A lot of claims stem from the fact that in order to afford employers maximum “wriggle room” most bonus agreements tend to be drafted in deliberately opaque language. The only exception, perhaps, concern “signing-on” bonus payments which are usually guaranteed.
The last thing any prospective job applicant wants to do is antagonise their new employer by attempting to thrash out the fine detail of a performance related bonus, either before they have received a formal offer, or shortly after commencing employment.
By doing nothing however, it often leaves an individual with nothing more than an informal commitment about bonuses being paid in the future. Several months may elapse before the subject is raised again by which time of course, the individual’s bargaining position is much weaker.
Job applicants with formal offers should therefore have a keen eye on any contractual provisions which may impact on subsequent bonus entitlements.
The starting point is to try and negotiate a bonus which is contractual (rather than discretionary) as this should prevent subsequent arguments about whether a liability to pay has arisen at all. Even if the bonus is contractual, it’s still likely to be subject to some form of individual or group (or both) performance criteria, meaning that any ambiguities in how will it work in practice needs to be clarified.
Employment contract provisions affecting bonus payments
If the contract of employment refers to a bonus entitlement then it’s fairly common to also see references to the bonus being forfeited if the individual has either been given notice of termination or resigns.
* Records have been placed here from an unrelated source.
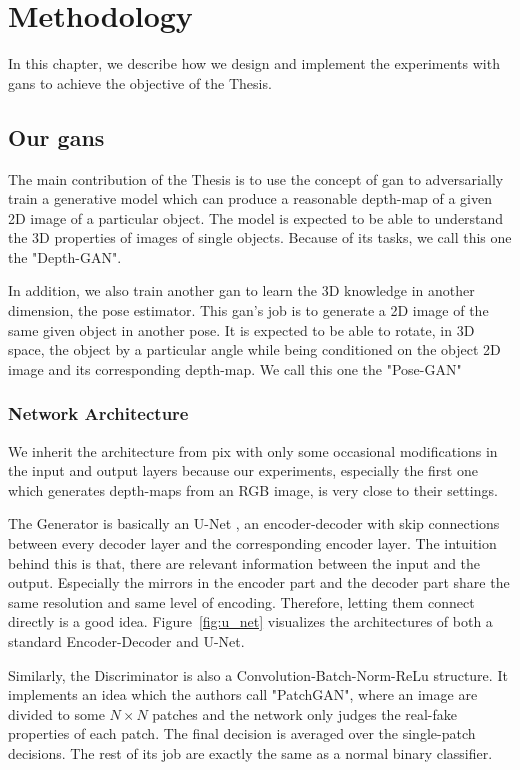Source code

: \chapter{Methodology\label{cha:methodology}}
In this chapter, we describe how we design and implement the experiments with
\acrshort{gan}s to achieve the objective of the Thesis.

\section{Our \acrshort{gan}s }
The main contribution of the Thesis is to use the concept of \acrshort{gan} to
adversarially train a generative model which can produce a reasonable depth-map of a
given 2D image of a particular object. The model is expected to be able to
understand the 3D properties of images of single objects. Because of its tasks, we call
this one the "Depth-GAN".

In addition, we also train another \acrshort{gan} to learn the 3D knowledge in another
dimension, the pose estimator. This \acrshort{gan}'s job is to generate a 2D image of the
same given object in another pose. It is expected to be able to rotate, in 3D space, the
object by a particular angle while being conditioned on the object 2D image and its
corresponding depth-map. We call this one the "Pose-GAN"

\subsection{Network Architecture}
We inherit the architecture from \acrshort{pix} with only some occasional modifications in
the input and output layers because our experiments, especially the first one which
generates depth-maps from an RGB image, is very close to their settings. 

The Generator is basically an U-Net \cite{u_net}, an encoder-decoder with skip
connections between every decoder layer and the corresponding encoder layer. The intuition
behind this is that, there are relevant information between the input and the output.
Especially the mirrors in the encoder part and the decoder part share the same resolution
and same level of encoding. Therefore, letting them connect directly is a good idea.
Figure~\ref{fig:u_net} visualizes the architectures of both a standard Encoder-Decoder and
U-Net.

Similarly, the Discriminator is also a Convolution-Batch-Norm-ReLu structure. It
implements an idea which the authors call "PatchGAN", where an image are divided to some
$N \times N$ patches and the network only judges the real-fake properties of each patch.
The final decision is averaged over the single-patch decisions. The rest of its job are
exactly the same as a normal binary classifier.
Likewise with contractual PILONs (a clause dealing with the employer’s right to pay salary in lieu of notice) any bonus entitlement will usually be excluded.
A common feature in the financial services sector will be bonus claw-back provisions should an individual decide to leave within a defined period of time.
Most litigated bonus disputes usually stem from the non-payment of discretionary bonus schemes. There appears to be an established fine line adopted by the Courts in acknowledging that employers who reserve an absolute right whether or not to pay a bonus (and how much) are entitled to exercise that discretion as they see fit. In doing so, however, they are not allowed to behave irrationally or perversely. Therefore, in situations where there’s been no bonus award (or an extremely ungenerous one) a Court will assess whether the employer’s decision fell within a “band of reasonableness”.
The most recent Court decisions on bonus disputes focus on whether the employee has established a legitimate expectation to a bonus. If he has then the Court will then look to assess the reasonableness of the employer’s decision.
Bonus claims can also be brought in the Employment Tribunals but the amount of any claim is limited to £25,000. Save for limited exceptions there isn’t a costs regime in Employment Tribunals and it represents a relatively adverse costs risk free way of pursuing claims for individuals.
As an alternative, claims can be brought in the County Court (for claims up to £50,000) and the High Court for claims over this amount. There is a costs regime in the Civil Courts. Depending on the merits of any claim both Conditional Fee Funding and After the Event Insurance is an option in order to help mitigate the costs risks associated with civil litigation.